Why did this famine happen? Using surreal production figures, party officials removed a purely notional grain surplus (and much of the country's livestock) in order to feed select urban industrial workers and to pay for Russian arms and capital goods. Ruthless competition spread to the socialist camp. The suspicions that characterised the Sino-Soviet relationship are a sub-theme of Dikötter's book, with the strong swimmer Mao almost allowing Khrushchev to drown as he flailed around in a rubber ring in a pool. After his definitive break with Khrushchev, Mao rapidly tried to amortise China's enormous debt to the Soviets while assuming the role of aid-giver in chief to the wider communist world. While Chinese peasants ate mud, the Albanians or Cubans consumed their pork and rice.

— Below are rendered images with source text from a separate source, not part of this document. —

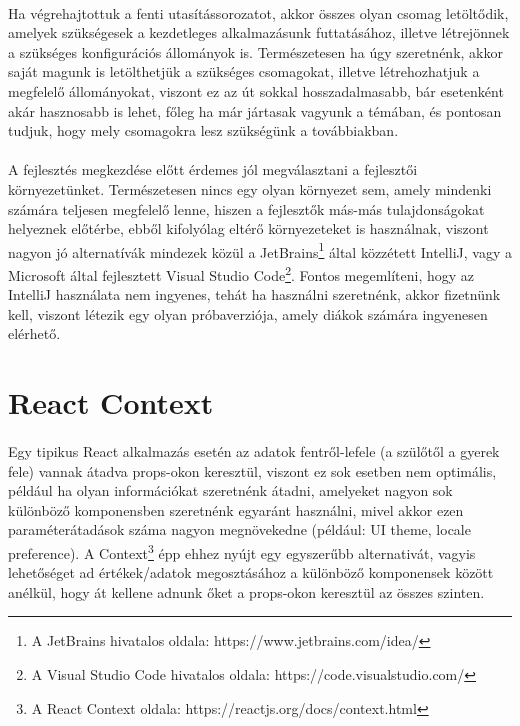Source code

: \paragraph{}
Ha végrehajtottuk a fenti utasítássorozatot, akkor összes olyan csomag letöltődik, amelyek szükségesek a kezdetleges alkalmazásunk futtatásához, illetve létrejönnek a szükséges konfigurációs állományok is.
Természetesen ha úgy szeretnénk, akkor saját magunk is letölthetjük a szükséges csomagokat, illetve létrehozhatjuk a megfelelő állományokat, viszont ez az út sokkal hosszadalmasabb, bár esetenként akár hasznosabb is lehet, főleg ha már jártasak vagyunk a témában, és pontosan tudjuk, hogy mely csomagokra lesz szükségünk a továbbiakban.

\paragraph{}
A fejlesztés megkezdése előtt érdemes jól megválasztani a fejlesztői környezetünket. Természetesen nincs egy olyan környezet sem, amely mindenki számára teljesen megfelelő lenne, hiszen a fejlesztők más-más tulajdonságokat helyeznek előtérbe, ebből kifolyólag eltérő környezeteket is használnak, viszont nagyon jó alternatívák mindezek közül a JetBrains\footnote{A JetBrains hivatalos oldala: https://www.jetbrains.com/idea/} által közzétett IntelliJ, vagy a Microsoft által fejlesztett Visual Studio Code\footnote{A Visual Studio Code hivatalos oldala: https://code.visualstudio.com/}. Fontos megemlíteni, hogy az IntelliJ használata nem ingyenes, tehát ha használni szeretnénk, akkor fizetnünk kell, viszont létezik egy olyan próbaverziója, amely diákok számára ingyenesen elérhető.

\section{React Context}
\paragraph{}
Egy tipikus React alkalmazás esetén az adatok fentről-lefele (a szülőtől a gyerek fele) vannak átadva props-okon keresztül, viszont ez sok esetben nem optimális, például ha olyan információkat szeretnénk átadni, amelyeket nagyon sok különböző komponensben szeretnénk egyaránt használni, mivel akkor ezen paraméterátadások száma nagyon megnövekedne (például: UI theme, locale preference). A Context\footnote{A React Context oldala: https://reactjs.org/docs/context.html} épp ehhez nyújt egy egyszerűbb alternativát, vagyis lehetőséget ad értékek/adatok megosztásához a különböző komponensek között anélkül, hogy át kellene adnunk őket a props-okon keresztül az összes szinten.

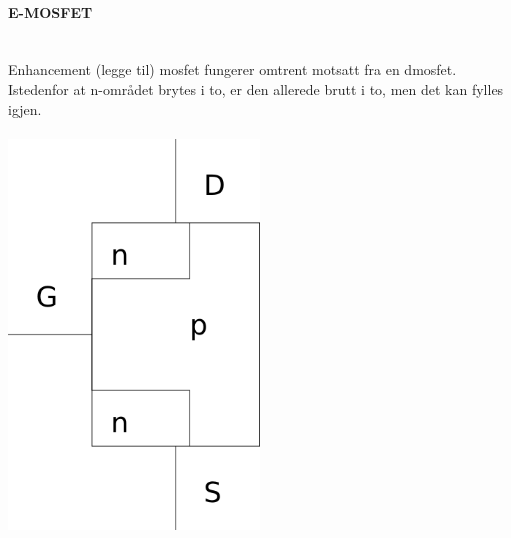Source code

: \paragraph{E-MOSFET} \mbox{} \\
Enhancement (legge til) mosfet fungerer omtrent motsatt fra en dmosfet.
Istedenfor at n-området brytes i to, er den allerede brutt i to, men det kan
fylles igjen.
\\\\
\includegraphics[width=0.5\textwidth]{./img/emosfet}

At the end of this fine book, I wondered why the death of 45 million people in four years had made such slight impression on the world's consciousness. The term "genocide" is too specific to be of much use. The word "famine" conceals more than it reveals, as if this was an act of nature. The term "peasant" also distances us from the victims, it being "easier" to empathise with the mainly urban victims of the later Cultural Revolution — killed, Dikötter says, partly to obliterate anyone who had criticised Mao's responsibility for the famine. Similarly, Stalin's 1930s purges of 600,000 party members have eclipsed the earlier terror famine waged against seven million Ukrainian farmers and Kazakh herdsmen. Dikötter tells me: "A strong Orientalist streak implies that loss of life in China matters less than elsewhere."
But as the Archbishop of Canterbury's crass intervention also reveals, a naive, residual belief that the aims were worthy, or the goals progressive, seems to excuse much, too — 45 million or 55 million lives too many in this case. Perhaps we should pulverise Lambeth Palace and Canterbury Cathedral into aggregate for the roads and feed senior clerics a diet of mud since their imaginations are so lacking?